◆ **What the task asks**:
Restate word for word the lines that run from the one containing "A = np.array(range(9))" to the last line of the data, both ends included.

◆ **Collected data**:
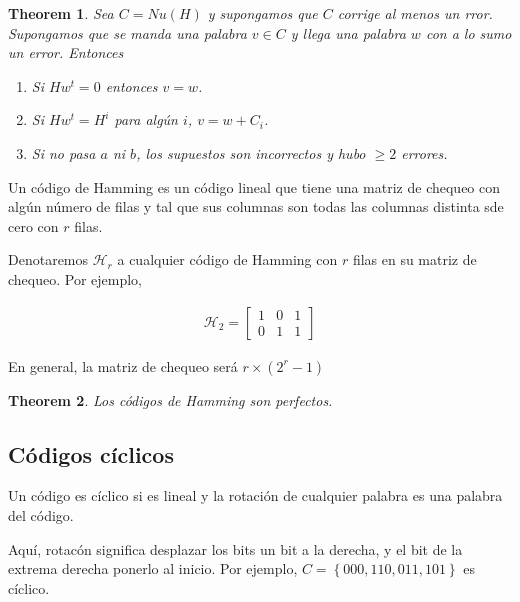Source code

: \documentclass[a4paper]{article}
\newtheorem{theorem}{Theorem}
\newtheorem{theorem}{Theorem}
\begin{document}
\begin{theorem}
    Sea $C = Nu(H)$ y supongamos que $C$ corrige al menos un rror.
    Supongamos que se manda una palabra $v \in C$ y llega una palabra 
    $w$ con a lo sumo un error. Entonces 

    \begin{enumerate}
        \item Si $Hw^t = 0$ entonces $v = w$.
        \item Si $Hw^t = H^i$ para algún $i$, $v = w + C_i$.
        \item Si no pasa $a$ ni $b$, los supuestos son incorrectos y hubo
           $\geq 2$ errores.
    \end{enumerate}
\end{theorem}

\begin{definition}
    Un código de Hamming es un código lineal que tiene una matriz de 
    chequeo con algún número de filas y tal que sus columnas 
    son todas las columnas distinta sde cero con $r$ filas.
\end{definition}

Denotaremos $\mathcal{H}_r$ a cualquier código de Hamming con $r$ filas en su
matriz de chequeo. Por ejemplo,

\begin{align*}
    \mathcal{H}_2 = \begin{bmatrix} 
        1 & 0 & 1 \\ 
        0 & 1 & 1
    \end{bmatrix} 
\end{align*}

En general, la matriz de chequeo será $r \times (2^r - 1)$

\begin{theorem}
    Los códigos de Hamming son perfectos.
\end{theorem}

\subsection{Códigos cíclicos}

\begin{definition}
    Un código es cíclico si es lineal y la rotación de cualquier palabra es una palabra 
    del código.
\end{definition}

Aquí, rotacón significa desplazar los bits un bit a la derecha, y el bit de la extrema 
derecha ponerlo al inicio. Por ejemplo, $C = \left\{ 000, 110, 011, 101 \right\} $ es 
cíclico.
\end{document}
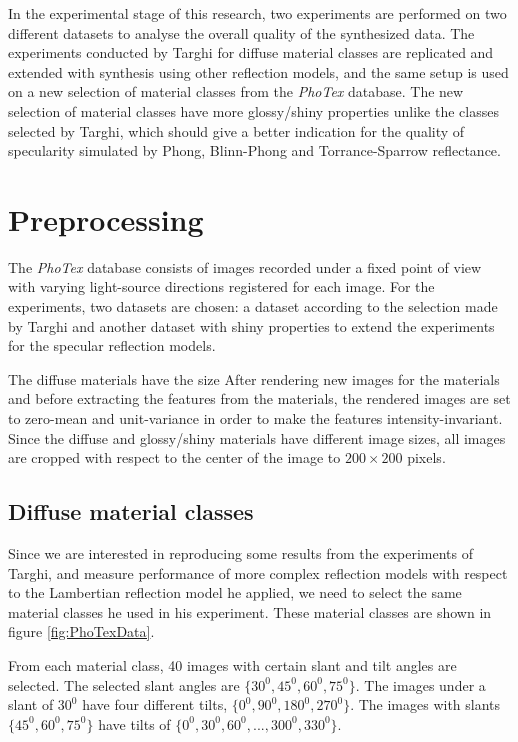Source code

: \hypertarget{experiments}{
}

In the experimental stage of this research, two experiments are performed on two different datasets to analyse the overall quality of the synthesized data. The experiments conducted by Targhi for diffuse material classes are replicated and extended with synthesis using other reflection models, and the same setup is used on a new selection of material classes from the {\it PhoTex} database. The new selection of material classes have more glossy/shiny properties unlike the classes selected by Targhi, which should give a better indication for the quality of specularity simulated by Phong, Blinn-Phong and Torrance-Sparrow reflectance. 

\section{Preprocessing}\label{sec:preprocessing}
The {\it PhoTex} database consists of images recorded under a fixed point of view with varying light-source directions registered for each image. For the experiments, two datasets are chosen: a dataset according to the selection made by Targhi and another dataset with shiny properties to extend the experiments for the specular reflection models. 

The diffuse materials have the size After rendering new images for the materials and before extracting the features from the materials, the rendered images are set to zero-mean and unit-variance in order to make the features intensity-invariant. Since the diffuse and glossy/shiny materials have different image sizes, all images are cropped with respect to the center of the image to $200 \times 200$ pixels.

\subsection{Diffuse material classes}
Since we are interested in reproducing some results from the experiments of Targhi, and measure performance of more complex reflection models with respect to the Lambertian reflection model he applied, we need to select the same material classes he used in his experiment. These material classes are shown in figure \ref{fig:PhoTexData}.

From each material class, 40 images with certain slant and tilt angles are selected. The selected slant angles are $\{30^0, 45^0,60^0,75^0\}$. The images under a slant of $30^0$ have four different tilts, $\{0^0, 90^0, 180^0, 270^0\}$. The images with slants $\{45^0,60^0,75^0\}$ have tilts of $\{0^0,30^0,60^0,..., 300^0,330^0\}$. 

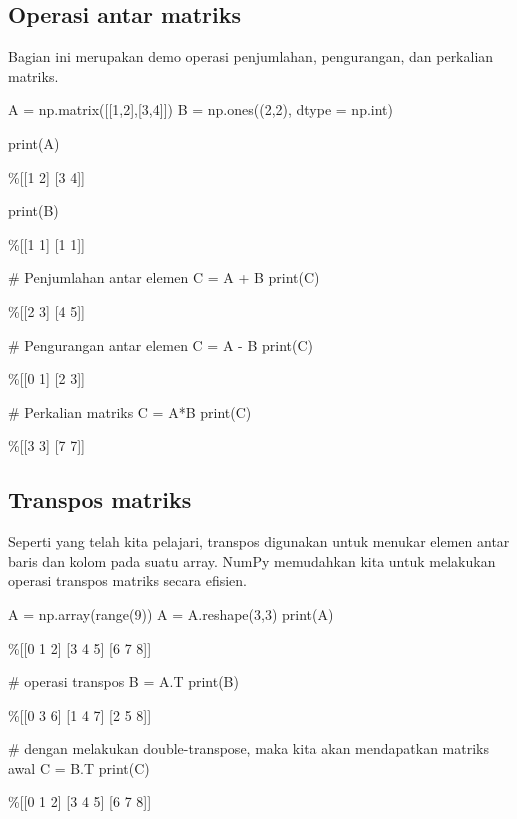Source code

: \subsection{Operasi antar matriks}
Bagian ini merupakan demo operasi penjumlahan, pengurangan, dan perkalian matriks.
\begin{pyin}
A = np.matrix([[1,2],[3,4]])
B = np.ones((2,2), dtype = np.int)
\end{pyin}
\begin{pyin}
print(A)
\end{pyin}
\begin{pyout}
\%[[1 2]
 [3 4]]
\end{pyout}
\begin{pyin}
print(B)
\end{pyin}
\begin{pyout}
\%[[1 1]
 [1 1]]
\end{pyout}
\begin{pyin}
# Penjumlahan antar elemen
C = A + B
print(C)
\end{pyin}
\begin{pyout}
\%[[2 3]
 [4 5]]
\end{pyout}
\begin{pyin}
# Pengurangan antar elemen
C = A - B
print(C)
\end{pyin}
\begin{pyout}
\%[[0 1]
 [2 3]]
\end{pyout}
\begin{pyin}
# Perkalian matriks
C = A*B
print(C)
\end{pyin}
\begin{pyout}
\%[[3 3]
 [7 7]]
\end{pyout}
\subsection{Transpos matriks}
Seperti yang telah kita pelajari, transpos digunakan untuk menukar elemen antar baris dan kolom pada suatu array. NumPy memudahkan kita untuk melakukan operasi transpos matriks secara efisien.
\begin{pyin}
A = np.array(range(9))
A = A.reshape(3,3)
print(A)
\end{pyin}
\begin{pyout}
\%[[0 1 2]
 [3 4 5]
 [6 7 8]]
\end{pyout}
\begin{pyin}
# operasi transpos
B = A.T
print(B)
\end{pyin}
\begin{pyout}
\%[[0 3 6]
 [1 4 7]
 [2 5 8]]
\end{pyout}
\begin{pyin}
# dengan melakukan double-transpose, maka kita akan mendapatkan matriks awal
C = B.T
print(C)
\end{pyin}
\begin{pyout}
\%[[0 1 2]
 [3 4 5]
 [6 7 8]]
\end{pyout}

◆ **Answer area**:
A = np.array(range(9))
A = A.reshape(3,3)
print(A)
\end{pyin}
\begin{pyout}
\%[[0 1 2]
 [3 4 5]
 [6 7 8]]
\end{pyout}
\begin{pyin}
# operasi transpos
B = A.T
print(B)
\end{pyin}
\begin{pyout}
\%[[0 3 6]
 [1 4 7]
 [2 5 8]]
\end{pyout}
\begin{pyin}
# dengan melakukan double-transpose, maka kita akan mendapatkan matriks awal
C = B.T
print(C)
\end{pyin}
\begin{pyout}
\%[[0 1 2]
 [3 4 5]
 [6 7 8]]
\end{pyout}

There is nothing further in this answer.